En una entrevista de 1976, Perec declaraba que quería dejar constancia del recuerdo de una calle que llevaba años agonizando y que estaba a punto de morir. El lector intuye que no se trataba solamente de esa humilde calle de París. Su memoria y su escritura consiguieron que con el material de lo infraordinario trazara algo extraordinario: una geografía de la ausencia.
[1] Publicado póstumamente en 1989 por Seuil. Compruebo que existe traducción al español a cargo de Mercedes Cebrián, Lo infraordinario, publicada por Impedimenta. La cita entrecomillada del segundo párrafo procede del primer capítulo de esa versión española, publicado en el sitio web de la editorial y que puede consultarse aquí. La traductora recibió los premios Mots Passants de Traducción y Tormenta en un Vaso 2009 al mejor libro traducido del año.
¿Donde está la Rue Vilin? Solo hallo unos tres bloques de modernas viviendas a la entrada del Parque de Belleville.
Efectivamente, queda poco de la rue Vilin (situada donde dice usted, en el distrito 20 de París, entre la rue des Couronnes, la rue Julien Lacroix y la rue Bisson).
Precisamente, el proceso que describe Perec es el de demolición de la mayor parte de las viviendas de la calle y de otras zonas aledañas para construir el parque de Belleville.
Pues este es el caso, Sr. Navarrete, que Google me dejó con las ganas y pensé, como Sancho, «en cada tierra su uso»: y del mismo modo que «en el Toboso se usa edificar en callejuelas los palacios y edificios grandes» (II 9,20) quizá en París se usa demoler la casa donde viviera Perec.
No le faltaba razón a Sancho, amigo Trascandil, aunque lo de la piqueta parece ser un fenómeno universal. No obstante, las alturas de Belleville y Menilmontant forman parte de los escenarios de muchas películas rodadas en París; pequeño consuelo, pero algo es.

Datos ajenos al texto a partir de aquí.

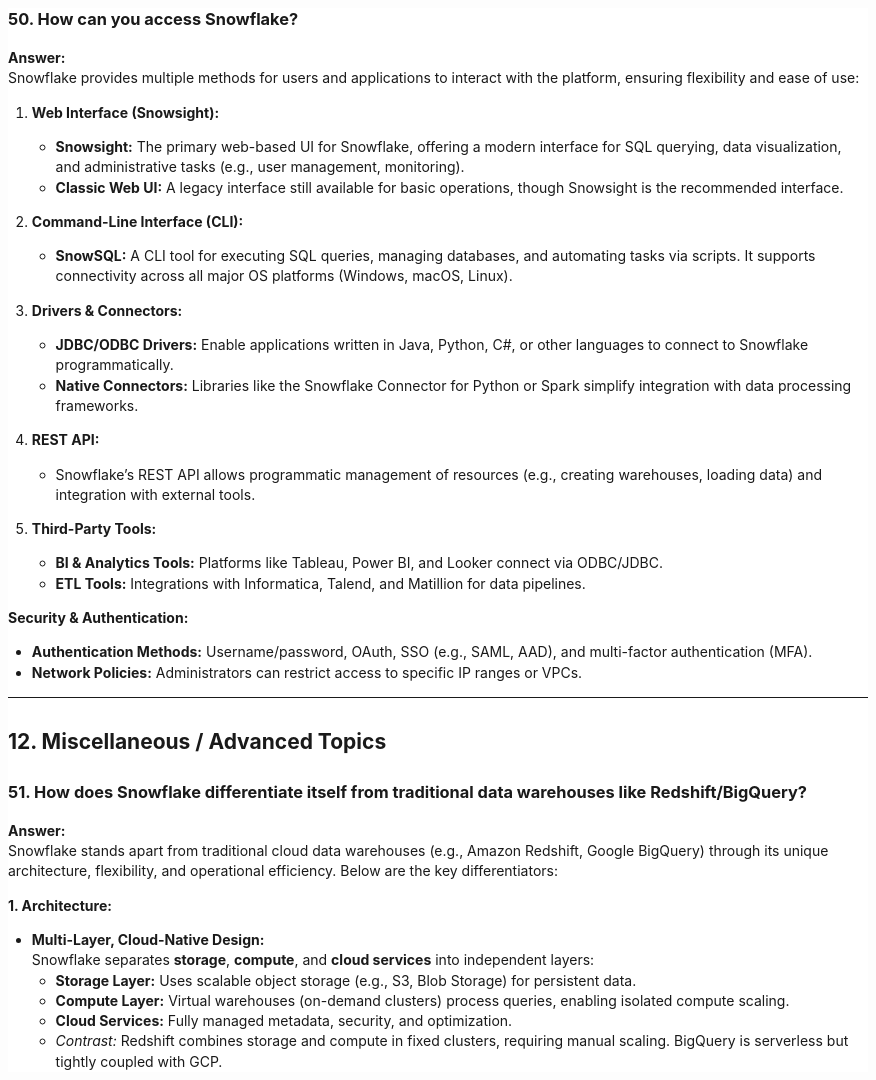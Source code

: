 ### **50. How can you access Snowflake?**  
**Answer:**  
Snowflake provides multiple methods for users and applications to interact with the platform, ensuring flexibility and ease of use:  

1. **Web Interface (Snowsight):**  
   - **Snowsight:** The primary web-based UI for Snowflake, offering a modern interface for SQL querying, data visualization, and administrative tasks (e.g., user management, monitoring).  
   - **Classic Web UI:** A legacy interface still available for basic operations, though Snowsight is the recommended interface.  

2. **Command-Line Interface (CLI):**  
   - **SnowSQL:** A CLI tool for executing SQL queries, managing databases, and automating tasks via scripts. It supports connectivity across all major OS platforms (Windows, macOS, Linux).  

3. **Drivers & Connectors:**  
   - **JDBC/ODBC Drivers:** Enable applications written in Java, Python, C#, or other languages to connect to Snowflake programmatically.  
   - **Native Connectors:** Libraries like the Snowflake Connector for Python or Spark simplify integration with data processing frameworks.  

4. **REST API:**  
   - Snowflake’s REST API allows programmatic management of resources (e.g., creating warehouses, loading data) and integration with external tools.  

5. **Third-Party Tools:**  
   - **BI & Analytics Tools:** Platforms like Tableau, Power BI, and Looker connect via ODBC/JDBC.  
   - **ETL Tools:** Integrations with Informatica, Talend, and Matillion for data pipelines.  

**Security & Authentication:**  
- **Authentication Methods:** Username/password, OAuth, SSO (e.g., SAML, AAD), and multi-factor authentication (MFA).  
- **Network Policies:** Administrators can restrict access to specific IP ranges or VPCs.  

--- 

## 12. Miscellaneous / Advanced Topics

### 51. How does Snowflake differentiate itself from traditional data warehouses like Redshift/BigQuery?

**Answer:**  
Snowflake stands apart from traditional cloud data warehouses (e.g., Amazon Redshift, Google BigQuery) through its unique architecture, flexibility, and operational efficiency. Below are the key differentiators:  

**1. Architecture:**  
- **Multi-Layer, Cloud-Native Design:**  
  Snowflake separates **storage**, **compute**, and **cloud services** into independent layers:  
  - **Storage Layer:** Uses scalable object storage (e.g., S3, Blob Storage) for persistent data.  
  - **Compute Layer:** Virtual warehouses (on-demand clusters) process queries, enabling isolated compute scaling.  
  - **Cloud Services:** Fully managed metadata, security, and optimization.  
  - *Contrast:* Redshift combines storage and compute in fixed clusters, requiring manual scaling. BigQuery is serverless but tightly coupled with GCP.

De todas formas, aunque no sigue en pie la casa en que vivió Perec en su infancia, sí permanece su obra, entre la que se encuentra ese maravilloso edificio que es La Vida instrucciones de uso. Y sobre Perec volveremos en su momento (con permiso de los rectores de este sitio), no solo por el resto de su obra, sino porque, como sin duda sabe usted, era un gran admirador de la literatura de Verne, a la que estas páginas han reservado un buen espacio; y es que me atrevo a afirmar que la de Verne es una obra que ofrece «partos al mundo que le colm[a]n de maravilla y de contento».